After a bit of debugging it turned out that this issue was related to cookies. The specific URL we were trying to load went through a number of redirects before ending up at the final page. The problem was that the first redirect set a cookie, and that needed to be present for the further redirects to work. By default Java, and hence GATE, doesn't maintain cookies across requests, as each connection is handled independently.

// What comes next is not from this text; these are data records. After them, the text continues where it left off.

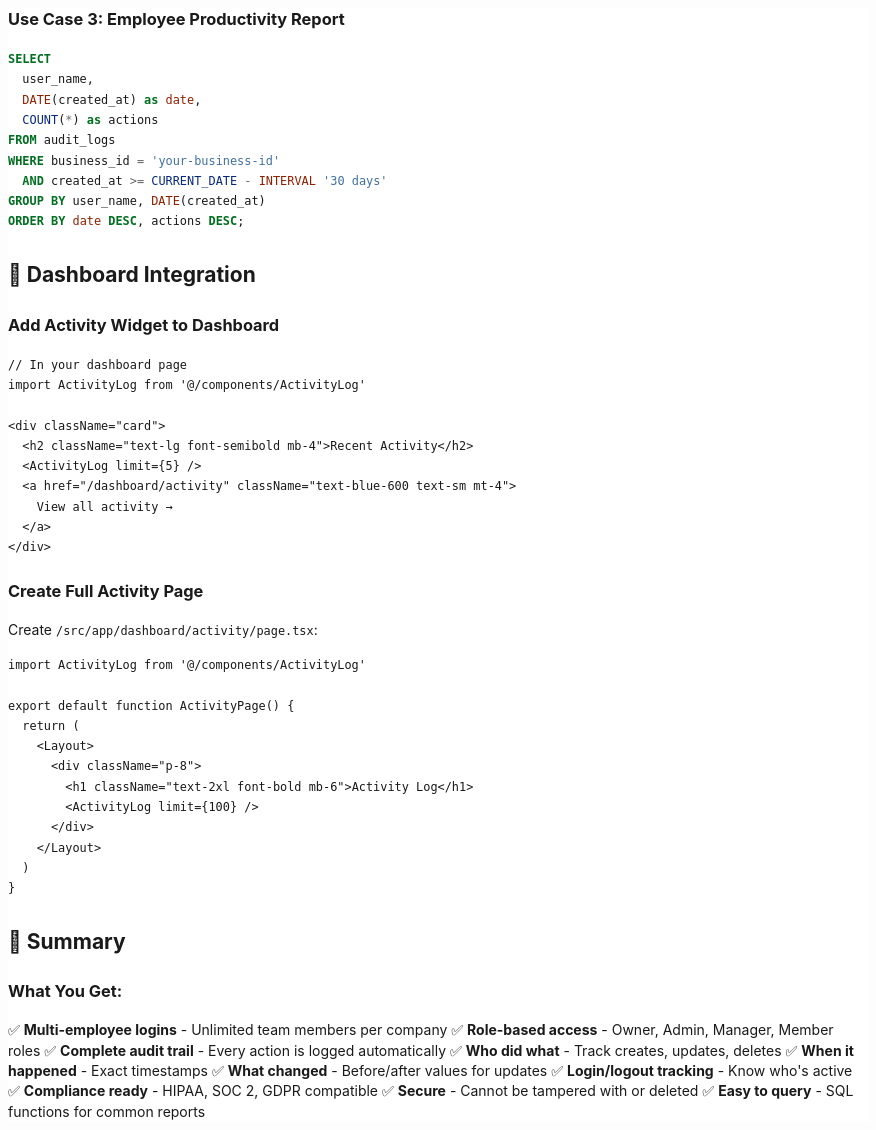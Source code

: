 ### **Use Case 3: Employee Productivity Report**
```sql
SELECT
  user_name,
  DATE(created_at) as date,
  COUNT(*) as actions
FROM audit_logs
WHERE business_id = 'your-business-id'
  AND created_at >= CURRENT_DATE - INTERVAL '30 days'
GROUP BY user_name, DATE(created_at)
ORDER BY date DESC, actions DESC;
```

## 📱 Dashboard Integration

### **Add Activity Widget to Dashboard**
```tsx
// In your dashboard page
import ActivityLog from '@/components/ActivityLog'

<div className="card">
  <h2 className="text-lg font-semibold mb-4">Recent Activity</h2>
  <ActivityLog limit={5} />
  <a href="/dashboard/activity" className="text-blue-600 text-sm mt-4">
    View all activity →
  </a>
</div>
```

### **Create Full Activity Page**
Create `/src/app/dashboard/activity/page.tsx`:
```tsx
import ActivityLog from '@/components/ActivityLog'

export default function ActivityPage() {
  return (
    <Layout>
      <div className="p-8">
        <h1 className="text-2xl font-bold mb-6">Activity Log</h1>
        <ActivityLog limit={100} />
      </div>
    </Layout>
  )
}
```

## 🎯 Summary

### **What You Get:**
✅ **Multi-employee logins** - Unlimited team members per company
✅ **Role-based access** - Owner, Admin, Manager, Member roles
✅ **Complete audit trail** - Every action is logged automatically
✅ **Who did what** - Track creates, updates, deletes
✅ **When it happened** - Exact timestamps
✅ **What changed** - Before/after values for updates
✅ **Login/logout tracking** - Know who's active
✅ **Compliance ready** - HIPAA, SOC 2, GDPR compatible
✅ **Secure** - Cannot be tampered with or deleted
✅ **Easy to query** - SQL functions for common reports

If you are using GATE in an embedded context, then it is trivial to add support for cookies using the default Java cookie handler. This is a JVM level setting so once configured in your own code, all requests made by GATE to load documents will also gain support for handling cookies. The entire solution is the following single line of code:
java.net.CookieHandler.setDefault(new java.net.CookieManager());
The problem we faced though, was that we wanted to be able to load documents that required cookies from within GATE Developer and that required a little more thought. Whilst we could have just added the code to GATE there are a number of reasons not to (details of which are outside the scope of this blog post) and I wanted to make it easier for all existing GATE users to be able to use cookies without needing to upgrade. The answer is the rather versatile Groovy plugin.
If you load the Groovy plugin into GATE Developer you can then access the Groovy Console from within the tools menu. Simply pasting that single line of code into the console and executing it is enough to add the cookie support within that instance of GATE. It's slightly annoying that it won't persist across multiple instances of GATE, but as it's such a simple trick hopefully it's easy enough to apply when needed.